====== DATA UNDER STUDY

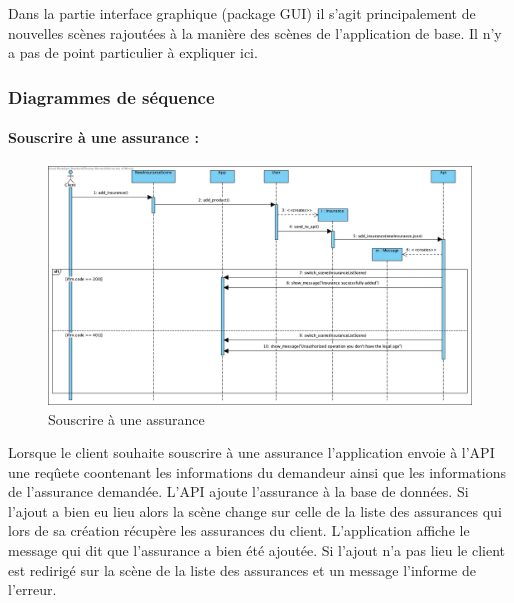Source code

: \documentclass[../rapport.tex]{subfiles}
\begin{document}
		\bigskip

		Dans la partie interface graphique (package GUI) il s'agit principalement de nouvelles 
		scènes rajoutées à la manière des scènes de l'application de base. Il n'y a pas de 
		point particulier à expliquer ici.
		
		\subsubsection{Diagrammes de séquence}
				\paragraph{Souscrire à une assurance :}
						\begin{figure}[h!]
								\centering\includegraphics[scale=0.3]{ressources/photos_diagrammes/extensionThomas/souscrireAssurance.jpg}
								\caption{Souscrire à une assurance}
						\end{figure}
					Lorsque le client souhaite souscrire à une assurance l'application envoie à l'API une reqûete coontenant les informations du demandeur ainsi que les informations de l'assurance
					demandée. L'API ajoute l'assurance à la base de données. Si l'ajout a bien eu lieu alors la scène change sur celle de la liste des assurances qui lors de sa création récupère
					les assurances du client. L'application affiche le message qui dit que l'assurance a bien été ajoutée.
					\medskip
					Si l'ajout n'a pas lieu le client est redirigé sur la scène de la liste des assurances et un message l'informe de l'erreur.
\newpage
\end{document}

============

Your answer must be an exact copy of the records, free of images.

### ANSWER SECTION
Source code

: \documentclass[../rapport.tex]{subfiles}
\begin{document}
		\bigskip

		Dans la partie interface graphique (package GUI) il s'agit principalement de nouvelles 
		scènes rajoutées à la manière des scènes de l'application de base. Il n'y a pas de 
		point particulier à expliquer ici.
		
		\subsubsection{Diagrammes de séquence}
				\paragraph{Souscrire à une assurance :}
						\begin{figure}[h!]
								\centering\includegraphics[scale=0.3]{ressources/photos_diagrammes/extensionThomas/souscrireAssurance.jpg}
								\caption{Souscrire à une assurance}
						\end{figure}
					Lorsque le client souhaite souscrire à une assurance l'application envoie à l'API une reqûete coontenant les informations du demandeur ainsi que les informations de l'assurance
					demandée. L'API ajoute l'assurance à la base de données. Si l'ajout a bien eu lieu alors la scène change sur celle de la liste des assurances qui lors de sa création récupère
					les assurances du client. L'application affiche le message qui dit que l'assurance a bien été ajoutée.
					\medskip
					Si l'ajout n'a pas lieu le client est redirigé sur la scène de la liste des assurances et un message l'informe de l'erreur.
\newpage
\end{document}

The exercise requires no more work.